And this is an example of why every day I get up thinking "I wonder what will they do today to fuck everything up even more"


----------



## Chomiq (Jul 8, 2021)

Yeah, rampant inflation is nonexistent in crypto, right?

But I guess this is what you get when you run your economy on soy beans and corn.


----------



## dorsetknob (Jul 8, 2021)

Who the hell would want to be paid with a substance that behaves like Farts in Bath-water ?


----------



## robot zombie (Jul 8, 2021)

Well... so that sounds insane. Mao-like sense of how this works. Maybe not so much in the crazy, evil dictator sense. More just has the energy of a guy who thinks simple farming tools can be melted into any decent grade of  steel which can then be used in things like heavy equipment and infrastructure... its really approaching that level of _WHAT?!_

Just...  

I dunno... am I just ignorant here, or is this actually that dumb?


----------



## Splinterdog (Jul 8, 2021)

Argentines are not as stupid as the government would like to think they are and this is yet another scheme doomed to failure just like all the others they've concocted over the decades.
Classic diversion tactics.


----------



## trog100 (Jul 8, 2021)

being paid in pesos aint doing them much good is it.. inflation is just robbery under a different name.. maybe bitcoin is the answer.. ??

trog


----------



## windwhirl (Jul 8, 2021)

trog100 said:


> being paid in pesos aint doing them much good is it.. inflation is just robbery under a different name.. maybe bitcoin is the answer.. ??
> 
> trog


That's fine and all until the crypto of choice suddenly crashes and its value dips 30% lower than six hours before.

I mean, our currency is going to shit all the time, but it's far more predictable than that.

In any case, though, it doesn't solve the actual issue, which is the governments and the states being the disaster that they are in terms of corruption, excessive and useless taxes (EDIT: how could I forget about taxes?!) and bureaucracy and waste of budget.


----------



## the54thvoid (Jul 8, 2021)

I'd rather not have the value of my wages decided by Tweets from Elon Musk.


----------



## robot zombie (Jul 8, 2021)

the54thvoid said:


> I'd rather not have the value of my wages decided by Tweets from Elon Musk.

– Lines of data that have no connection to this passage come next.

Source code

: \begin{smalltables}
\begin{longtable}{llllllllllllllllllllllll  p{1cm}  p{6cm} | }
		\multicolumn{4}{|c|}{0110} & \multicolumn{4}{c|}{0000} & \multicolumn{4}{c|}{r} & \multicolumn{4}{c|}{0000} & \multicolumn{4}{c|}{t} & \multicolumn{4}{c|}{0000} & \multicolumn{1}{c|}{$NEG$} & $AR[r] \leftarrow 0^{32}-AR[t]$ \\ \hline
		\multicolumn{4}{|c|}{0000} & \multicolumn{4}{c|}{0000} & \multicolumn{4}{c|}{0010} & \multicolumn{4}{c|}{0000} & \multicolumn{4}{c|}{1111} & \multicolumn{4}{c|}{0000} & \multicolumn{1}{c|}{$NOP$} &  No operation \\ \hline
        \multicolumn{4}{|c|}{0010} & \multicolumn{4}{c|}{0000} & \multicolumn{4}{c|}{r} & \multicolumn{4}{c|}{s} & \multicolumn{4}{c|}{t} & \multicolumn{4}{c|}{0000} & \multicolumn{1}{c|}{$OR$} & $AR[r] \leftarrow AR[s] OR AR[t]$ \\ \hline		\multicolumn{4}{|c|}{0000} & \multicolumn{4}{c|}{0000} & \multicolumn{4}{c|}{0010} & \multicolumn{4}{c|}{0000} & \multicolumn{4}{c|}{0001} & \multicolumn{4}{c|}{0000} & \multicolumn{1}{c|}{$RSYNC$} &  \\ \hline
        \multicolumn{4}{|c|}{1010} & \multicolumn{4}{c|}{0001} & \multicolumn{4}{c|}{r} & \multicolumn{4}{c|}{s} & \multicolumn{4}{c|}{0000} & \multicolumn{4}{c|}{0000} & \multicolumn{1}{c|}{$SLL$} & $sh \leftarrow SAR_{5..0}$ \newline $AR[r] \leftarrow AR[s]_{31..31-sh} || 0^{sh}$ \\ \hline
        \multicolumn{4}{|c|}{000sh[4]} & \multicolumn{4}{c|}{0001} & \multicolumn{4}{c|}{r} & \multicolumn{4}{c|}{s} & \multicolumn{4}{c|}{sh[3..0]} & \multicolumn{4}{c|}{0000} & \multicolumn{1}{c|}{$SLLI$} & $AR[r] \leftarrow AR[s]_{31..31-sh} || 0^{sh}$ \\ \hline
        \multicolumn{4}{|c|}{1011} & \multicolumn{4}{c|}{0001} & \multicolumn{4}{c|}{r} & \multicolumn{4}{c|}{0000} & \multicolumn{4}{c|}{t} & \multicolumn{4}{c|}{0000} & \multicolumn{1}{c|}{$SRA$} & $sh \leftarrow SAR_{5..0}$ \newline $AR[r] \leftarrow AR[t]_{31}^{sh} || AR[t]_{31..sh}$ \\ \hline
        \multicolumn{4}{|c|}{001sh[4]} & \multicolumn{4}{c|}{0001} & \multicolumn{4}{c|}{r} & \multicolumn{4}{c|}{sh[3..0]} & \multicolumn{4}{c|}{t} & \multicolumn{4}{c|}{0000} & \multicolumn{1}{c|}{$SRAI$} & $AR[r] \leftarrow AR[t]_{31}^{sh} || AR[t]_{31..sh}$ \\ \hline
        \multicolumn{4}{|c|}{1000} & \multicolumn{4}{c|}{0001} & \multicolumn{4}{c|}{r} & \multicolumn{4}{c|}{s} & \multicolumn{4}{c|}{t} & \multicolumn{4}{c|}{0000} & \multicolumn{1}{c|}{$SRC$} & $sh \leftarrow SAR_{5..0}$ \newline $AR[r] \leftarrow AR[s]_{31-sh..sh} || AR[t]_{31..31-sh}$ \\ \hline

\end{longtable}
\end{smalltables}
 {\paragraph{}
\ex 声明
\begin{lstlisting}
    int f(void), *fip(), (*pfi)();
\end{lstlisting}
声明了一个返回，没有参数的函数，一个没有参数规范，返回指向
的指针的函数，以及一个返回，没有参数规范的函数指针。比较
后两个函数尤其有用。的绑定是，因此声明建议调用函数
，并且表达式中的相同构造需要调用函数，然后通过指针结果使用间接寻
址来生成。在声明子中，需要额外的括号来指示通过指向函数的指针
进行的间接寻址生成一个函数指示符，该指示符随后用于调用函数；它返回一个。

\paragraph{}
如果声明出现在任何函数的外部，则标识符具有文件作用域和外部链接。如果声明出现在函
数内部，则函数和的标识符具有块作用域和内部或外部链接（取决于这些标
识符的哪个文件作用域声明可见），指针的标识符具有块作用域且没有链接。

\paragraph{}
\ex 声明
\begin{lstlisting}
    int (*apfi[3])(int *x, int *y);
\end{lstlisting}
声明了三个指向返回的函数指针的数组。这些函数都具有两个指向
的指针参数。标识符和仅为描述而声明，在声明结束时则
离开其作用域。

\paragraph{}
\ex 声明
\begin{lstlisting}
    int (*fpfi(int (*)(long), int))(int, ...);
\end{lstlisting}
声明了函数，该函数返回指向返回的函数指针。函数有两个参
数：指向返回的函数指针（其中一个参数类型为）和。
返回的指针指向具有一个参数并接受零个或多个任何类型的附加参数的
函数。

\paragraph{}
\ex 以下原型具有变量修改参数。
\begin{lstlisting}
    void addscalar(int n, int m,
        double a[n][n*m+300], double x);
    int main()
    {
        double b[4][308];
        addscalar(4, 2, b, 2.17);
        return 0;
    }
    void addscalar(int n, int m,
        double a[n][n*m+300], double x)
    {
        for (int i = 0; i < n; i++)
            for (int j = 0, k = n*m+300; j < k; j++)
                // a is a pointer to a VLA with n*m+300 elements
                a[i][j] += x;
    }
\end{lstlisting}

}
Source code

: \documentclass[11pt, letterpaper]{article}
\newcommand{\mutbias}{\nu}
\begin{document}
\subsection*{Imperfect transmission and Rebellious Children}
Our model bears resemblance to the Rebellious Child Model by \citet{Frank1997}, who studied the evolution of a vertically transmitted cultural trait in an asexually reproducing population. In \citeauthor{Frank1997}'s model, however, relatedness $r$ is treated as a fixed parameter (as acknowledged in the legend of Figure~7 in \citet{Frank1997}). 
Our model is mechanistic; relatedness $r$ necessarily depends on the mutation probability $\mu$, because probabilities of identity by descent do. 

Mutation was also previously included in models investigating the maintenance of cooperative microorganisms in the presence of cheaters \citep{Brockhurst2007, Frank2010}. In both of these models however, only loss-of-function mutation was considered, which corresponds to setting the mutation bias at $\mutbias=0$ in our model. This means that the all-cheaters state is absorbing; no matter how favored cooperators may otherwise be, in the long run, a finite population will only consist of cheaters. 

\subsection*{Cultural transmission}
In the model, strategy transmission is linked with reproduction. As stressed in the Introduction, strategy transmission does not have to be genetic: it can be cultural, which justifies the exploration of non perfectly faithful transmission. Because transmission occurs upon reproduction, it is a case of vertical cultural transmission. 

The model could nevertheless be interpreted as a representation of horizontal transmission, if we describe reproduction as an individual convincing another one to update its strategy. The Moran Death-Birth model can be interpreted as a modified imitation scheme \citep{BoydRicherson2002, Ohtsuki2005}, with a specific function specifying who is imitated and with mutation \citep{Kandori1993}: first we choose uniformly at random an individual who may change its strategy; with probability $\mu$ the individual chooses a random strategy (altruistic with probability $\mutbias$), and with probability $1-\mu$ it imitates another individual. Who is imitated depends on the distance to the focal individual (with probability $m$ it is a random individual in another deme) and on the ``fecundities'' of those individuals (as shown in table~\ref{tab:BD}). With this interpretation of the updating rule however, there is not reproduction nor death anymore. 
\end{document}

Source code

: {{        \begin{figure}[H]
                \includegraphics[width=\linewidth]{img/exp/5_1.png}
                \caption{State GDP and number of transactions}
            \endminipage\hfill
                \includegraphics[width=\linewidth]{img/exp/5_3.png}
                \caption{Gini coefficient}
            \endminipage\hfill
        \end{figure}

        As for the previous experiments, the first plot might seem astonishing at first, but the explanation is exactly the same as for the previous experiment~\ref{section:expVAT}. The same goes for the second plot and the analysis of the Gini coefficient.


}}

A simultaneously hilarious and horrifying notion. Imagine having the value of your country's currency determined by a bunch of trolls with lots of money.

Wait...


----------



## Auer (Jul 8, 2021)

So how long until we see a government collapse and possible revolution because of Crypto?
Eventually people will get killed over this shit. 
And somewhere in his basement some miner nerd rants about his "freedom"....


----------



## ShiBDiB (Jul 8, 2021)

The issue is hardline crypto backers see this as a huge win (along with the massive proliferation of crypto usage in that country as a whole) when in reality it's because the economy of the country is a sneeze away from freefall and their currency keeps losing value


----------



## lexluthermiester (Jul 8, 2021)

the54thvoid said:


> I'd rather not have the value of my wages decided by Tweets from Elon Musk.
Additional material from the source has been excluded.